Tournament statistics
- Matches played: 125
- Goals scored: 329 (2.63 per match)
- Attendance: 5,004,467 (40,036 per match)
- Top scorer(s): Lionel Messi (Barcelona) 9 goals

= 2008–09 UEFA Champions League =

European football tournament

The 2008–09 UEFA Champions League was the 54th edition of Europe's premier club football tournament and the 17th edition under the current UEFA Champions League format. The final was played at the Stadio Olimpico in Rome, Italy, on 27 May 2009. It was the eighth time the European Cup final has been held in Italy and the fourth time it has been held at the Stadio Olimpico. The final was contested by the defending champions, Manchester United, and Barcelona, who had last won the tournament in 2006. Barcelona won the match 2–0, with goals from Samuel Eto'o and Lionel Messi, securing The Treble in the process. In addition, both UEFA Cup finalists, Werder Bremen and Shakhtar Donetsk featured in the Champions League group stage.

Anorthosis Famagusta of Cyprus and BATE Borisov of Belarus were the first teams from their respective countries to qualify for the group stage. Romanian side CFR Cluj and Russian champions Zenit Saint Petersburg also made their Champions League debuts.

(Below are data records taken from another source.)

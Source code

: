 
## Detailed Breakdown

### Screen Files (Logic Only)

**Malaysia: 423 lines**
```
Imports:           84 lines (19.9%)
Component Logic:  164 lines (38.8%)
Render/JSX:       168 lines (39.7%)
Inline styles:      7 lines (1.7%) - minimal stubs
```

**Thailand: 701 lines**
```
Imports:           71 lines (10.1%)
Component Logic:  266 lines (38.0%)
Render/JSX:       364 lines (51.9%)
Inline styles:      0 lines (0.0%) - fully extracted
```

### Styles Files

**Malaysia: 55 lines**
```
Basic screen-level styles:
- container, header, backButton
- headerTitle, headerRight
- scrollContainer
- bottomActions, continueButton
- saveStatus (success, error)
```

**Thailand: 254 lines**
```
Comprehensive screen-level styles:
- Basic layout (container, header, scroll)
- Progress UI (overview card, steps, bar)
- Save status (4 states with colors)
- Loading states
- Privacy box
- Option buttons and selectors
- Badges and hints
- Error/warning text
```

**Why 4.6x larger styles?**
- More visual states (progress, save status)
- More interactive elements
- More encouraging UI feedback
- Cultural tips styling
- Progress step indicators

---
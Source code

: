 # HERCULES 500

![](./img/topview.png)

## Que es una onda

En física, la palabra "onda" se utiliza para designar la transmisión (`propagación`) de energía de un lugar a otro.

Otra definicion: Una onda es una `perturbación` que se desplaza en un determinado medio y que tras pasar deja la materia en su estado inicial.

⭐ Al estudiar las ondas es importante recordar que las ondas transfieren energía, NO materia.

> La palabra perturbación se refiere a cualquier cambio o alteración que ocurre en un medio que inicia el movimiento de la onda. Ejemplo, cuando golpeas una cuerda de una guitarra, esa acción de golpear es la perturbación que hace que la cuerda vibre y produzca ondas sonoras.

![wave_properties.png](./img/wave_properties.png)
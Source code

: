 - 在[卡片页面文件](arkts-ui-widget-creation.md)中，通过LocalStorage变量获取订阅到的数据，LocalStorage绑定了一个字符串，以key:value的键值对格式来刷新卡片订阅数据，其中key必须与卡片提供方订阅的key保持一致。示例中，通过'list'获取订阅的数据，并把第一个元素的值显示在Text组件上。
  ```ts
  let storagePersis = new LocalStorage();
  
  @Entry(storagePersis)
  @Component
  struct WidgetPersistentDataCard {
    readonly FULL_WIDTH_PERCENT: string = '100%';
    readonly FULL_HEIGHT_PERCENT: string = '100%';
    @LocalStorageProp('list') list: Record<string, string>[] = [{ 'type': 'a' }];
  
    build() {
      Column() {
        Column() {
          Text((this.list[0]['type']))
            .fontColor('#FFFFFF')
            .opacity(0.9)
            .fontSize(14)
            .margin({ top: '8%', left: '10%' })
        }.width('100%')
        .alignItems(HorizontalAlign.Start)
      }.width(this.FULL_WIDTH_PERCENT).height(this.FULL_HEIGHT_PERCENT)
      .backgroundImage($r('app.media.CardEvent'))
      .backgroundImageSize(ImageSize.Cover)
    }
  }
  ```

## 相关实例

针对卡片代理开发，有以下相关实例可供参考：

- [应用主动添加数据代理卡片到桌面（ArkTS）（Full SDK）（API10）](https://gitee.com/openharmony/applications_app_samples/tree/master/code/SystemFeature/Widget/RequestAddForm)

==Association team allocation==
A total of 76 teams from 52 UEFA associations (Liechtenstein organises no domestic league competition) participated in the 2008–09 Champions League. Countries are allocated places according to the 2007 UEFA league co-efficient ranking.

Below is the qualification scheme for the 2008–09 Champions League:
- Associations 1–3 each have four teams qualify.
- Associations 4–6 each have three teams qualify.
- Associations 7–15 each have two teams qualify.
- Associations 16–53 (except Liechtenstein) each have one team qualify.

===Association ranking===
For the 2008–09 UEFA Champions League, the associations are allocated places according to their 2007 UEFA country coefficients, which takes into account their performance in European competitions from 2002–03 to 2006–07.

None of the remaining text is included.